Amir Peretz actually looks like one of the big winners — clearly surpassing expectations — if exit polls hold steady with vote count.
Avigdor Lieberman of the Russian-immigrant supported Yisrael Beitanu party — a hard-right party — is also a big winner.
Netanyahu is the largest loser of the day — and the Likud are apparently in crisis mode.
Here is an update on poll results (120 seats total):
Kadima 28 (in 2003 — 0) Center-Left
Labor 20 (in 2003 — 19) Center-Left
Shas 13 (in 2003 — 11) (Orthodox, not part of National Right)
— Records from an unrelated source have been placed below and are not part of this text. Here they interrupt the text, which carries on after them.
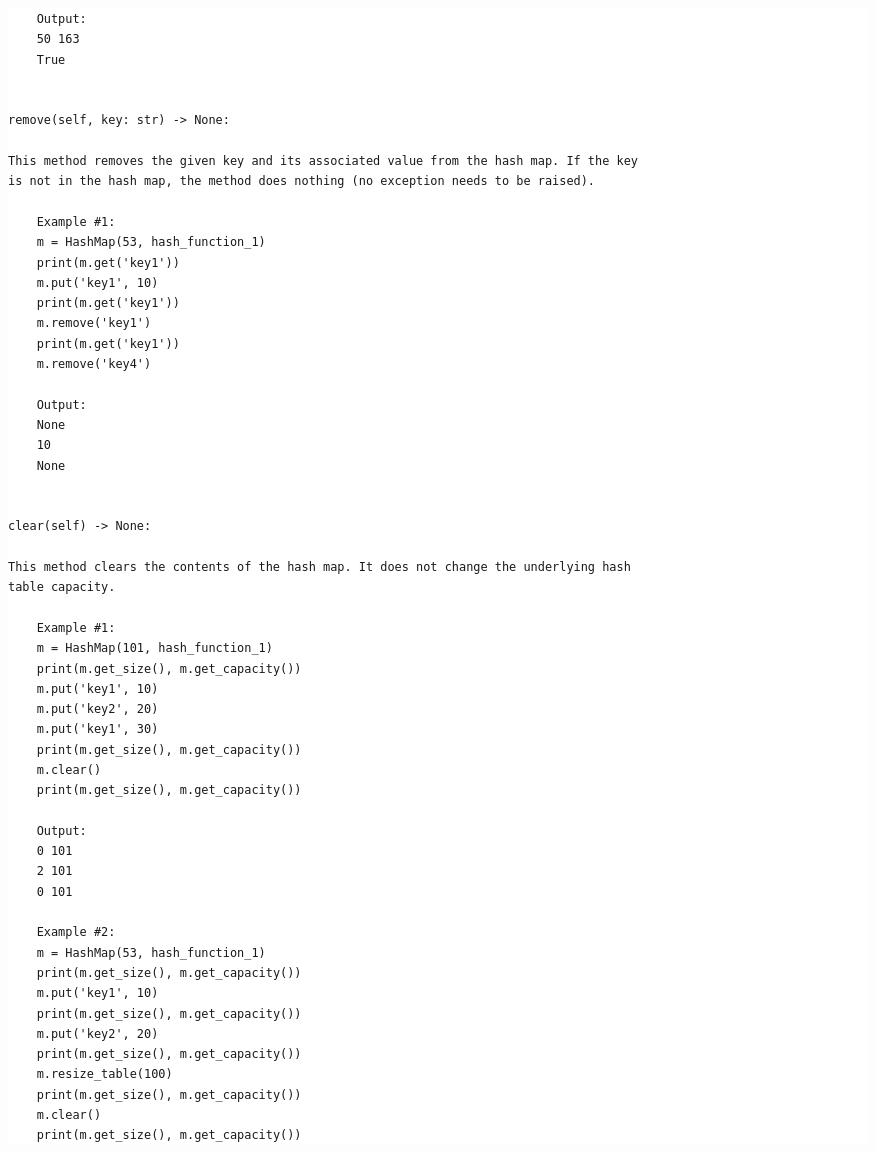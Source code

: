         Output:
        50 163
        True
        

    remove(self, key: str) -> None:
    
    This method removes the given key and its associated value from the hash map. If the key
    is not in the hash map, the method does nothing (no exception needs to be raised).
    
        Example #1:
        m = HashMap(53, hash_function_1)
        print(m.get('key1'))
        m.put('key1', 10)
        print(m.get('key1'))
        m.remove('key1')
        print(m.get('key1'))
        m.remove('key4')
        
        Output:
        None
        10
        None
        

    clear(self) -> None:
    
    This method clears the contents of the hash map. It does not change the underlying hash
    table capacity.
    
        Example #1:
        m = HashMap(101, hash_function_1)
        print(m.get_size(), m.get_capacity())
        m.put('key1', 10)
        m.put('key2', 20)
        m.put('key1', 30)
        print(m.get_size(), m.get_capacity())
        m.clear()
        print(m.get_size(), m.get_capacity())
        
        Output:
        0 101
        2 101
        0 101
        
        Example #2:
        m = HashMap(53, hash_function_1)
        print(m.get_size(), m.get_capacity())
        m.put('key1', 10)
        print(m.get_size(), m.get_capacity())
        m.put('key2', 20)
        print(m.get_size(), m.get_capacity())
        m.resize_table(100)
        print(m.get_size(), m.get_capacity())
        m.clear()
        print(m.get_size(), m.get_capacity())
        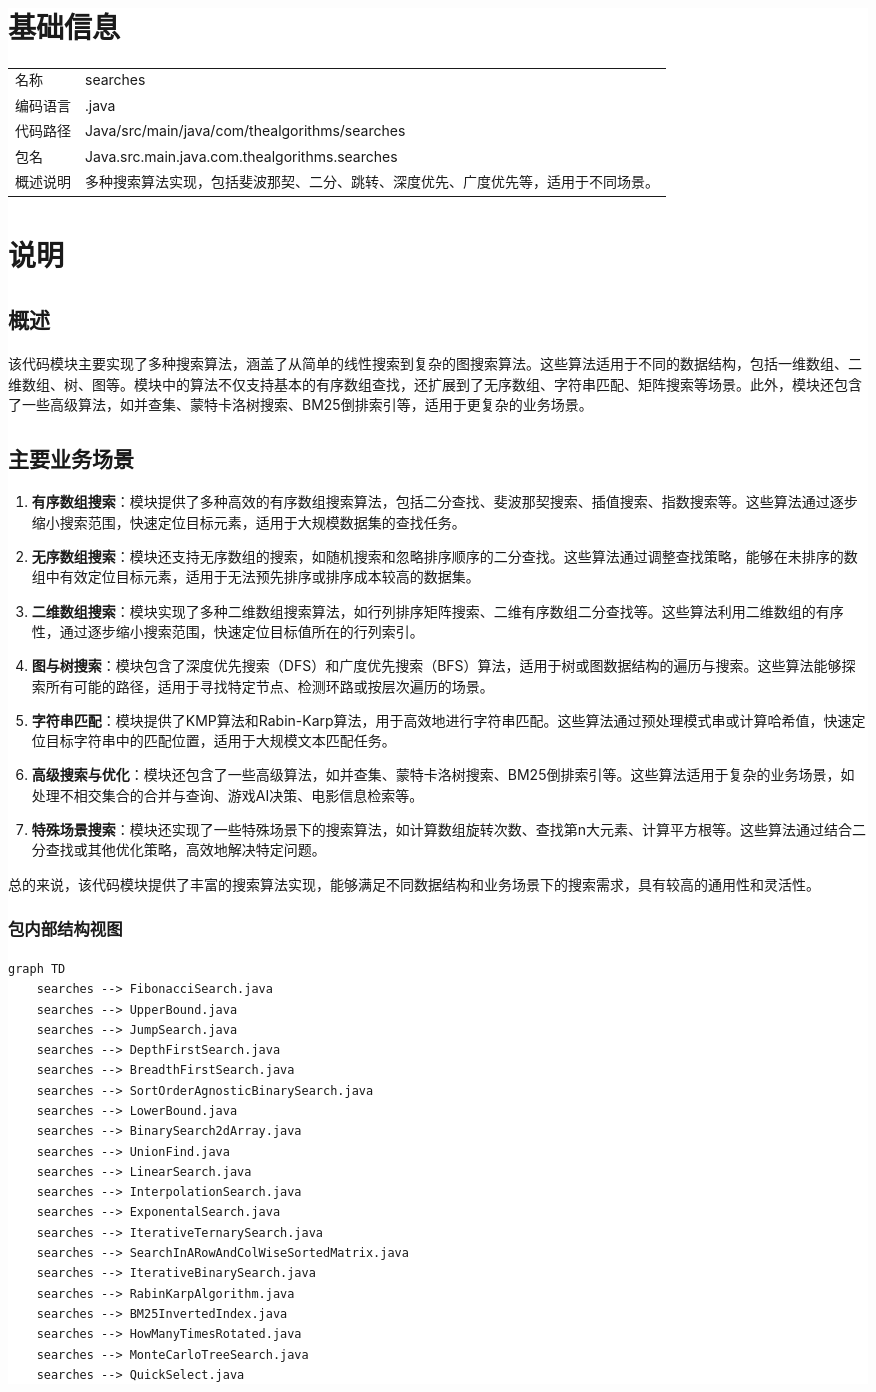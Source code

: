 # 基础信息

|      |      |
|------|------|
| 名称 | searches |
| 编码语言 | .java |
| 代码路径 | Java/src/main/java/com/thealgorithms/searches |
| 包名 | Java.src.main.java.com.thealgorithms.searches |
| 概述说明 | 多种搜索算法实现，包括斐波那契、二分、跳转、深度优先、广度优先等，适用于不同场景。 |

# 说明

## 概述

该代码模块主要实现了多种搜索算法，涵盖了从简单的线性搜索到复杂的图搜索算法。这些算法适用于不同的数据结构，包括一维数组、二维数组、树、图等。模块中的算法不仅支持基本的有序数组查找，还扩展到了无序数组、字符串匹配、矩阵搜索等场景。此外，模块还包含了一些高级算法，如并查集、蒙特卡洛树搜索、BM25倒排索引等，适用于更复杂的业务场景。

## 主要业务场景

1. **有序数组搜索**：模块提供了多种高效的有序数组搜索算法，包括二分查找、斐波那契搜索、插值搜索、指数搜索等。这些算法通过逐步缩小搜索范围，快速定位目标元素，适用于大规模数据集的查找任务。

2. **无序数组搜索**：模块还支持无序数组的搜索，如随机搜索和忽略排序顺序的二分查找。这些算法通过调整查找策略，能够在未排序的数组中有效定位目标元素，适用于无法预先排序或排序成本较高的数据集。

3. **二维数组搜索**：模块实现了多种二维数组搜索算法，如行列排序矩阵搜索、二维有序数组二分查找等。这些算法利用二维数组的有序性，通过逐步缩小搜索范围，快速定位目标值所在的行列索引。

4. **图与树搜索**：模块包含了深度优先搜索（DFS）和广度优先搜索（BFS）算法，适用于树或图数据结构的遍历与搜索。这些算法能够探索所有可能的路径，适用于寻找特定节点、检测环路或按层次遍历的场景。

5. **字符串匹配**：模块提供了KMP算法和Rabin-Karp算法，用于高效地进行字符串匹配。这些算法通过预处理模式串或计算哈希值，快速定位目标字符串中的匹配位置，适用于大规模文本匹配任务。

6. **高级搜索与优化**：模块还包含了一些高级算法，如并查集、蒙特卡洛树搜索、BM25倒排索引等。这些算法适用于复杂的业务场景，如处理不相交集合的合并与查询、游戏AI决策、电影信息检索等。

7. **特殊场景搜索**：模块还实现了一些特殊场景下的搜索算法，如计算数组旋转次数、查找第n大元素、计算平方根等。这些算法通过结合二分查找或其他优化策略，高效地解决特定问题。

总的来说，该代码模块提供了丰富的搜索算法实现，能够满足不同数据结构和业务场景下的搜索需求，具有较高的通用性和灵活性。


### 包内部结构视图

```mermaid
graph TD
    searches --> FibonacciSearch.java
    searches --> UpperBound.java
    searches --> JumpSearch.java
    searches --> DepthFirstSearch.java
    searches --> BreadthFirstSearch.java
    searches --> SortOrderAgnosticBinarySearch.java
    searches --> LowerBound.java
    searches --> BinarySearch2dArray.java
    searches --> UnionFind.java
    searches --> LinearSearch.java
    searches --> InterpolationSearch.java
    searches --> ExponentalSearch.java
    searches --> IterativeTernarySearch.java
    searches --> SearchInARowAndColWiseSortedMatrix.java
    searches --> IterativeBinarySearch.java
    searches --> RabinKarpAlgorithm.java
    searches --> BM25InvertedIndex.java
    searches --> HowManyTimesRotated.java
    searches --> MonteCarloTreeSearch.java
    searches --> QuickSelect.java
```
Yisrael Beitenu 12 (in 2003 — ?) Right
Likud 11 (in 2003 — 38) Right
NU-NRP 9 (in 2003 — 13) Right
UTJ 6 (in 2003 — 5) (Orthodox, not part of National Right)
Meretz 4 (in 2003 — 6) Center-Left
Pensioners 7 (in 2003 — ?) Center-Left
Arab 10 (in 2003 — 2) Center-Left
This gives the Center-Left a potential range of seats between 69, and the right 32, with the ultra orthodox (who are not part of the national right) at 19.
Shas, as part of the ultra orthodox camp, has already been rumored to be a likely coalition partner to Kadima and Labor, which would take two-thirds of the orthodox seats at 19 and put those in a center-left coalition as well.
I am breaking my earlier vow not to run numbers publicly until official results are announced.
I have listed the 2003 party strength numbers that I could quickly find.
I am doing so with trepidation, but these numbers were just sent to me from a seasoned Israeli political insider.
All in all, this is the sort of result that portends many positive possibilities.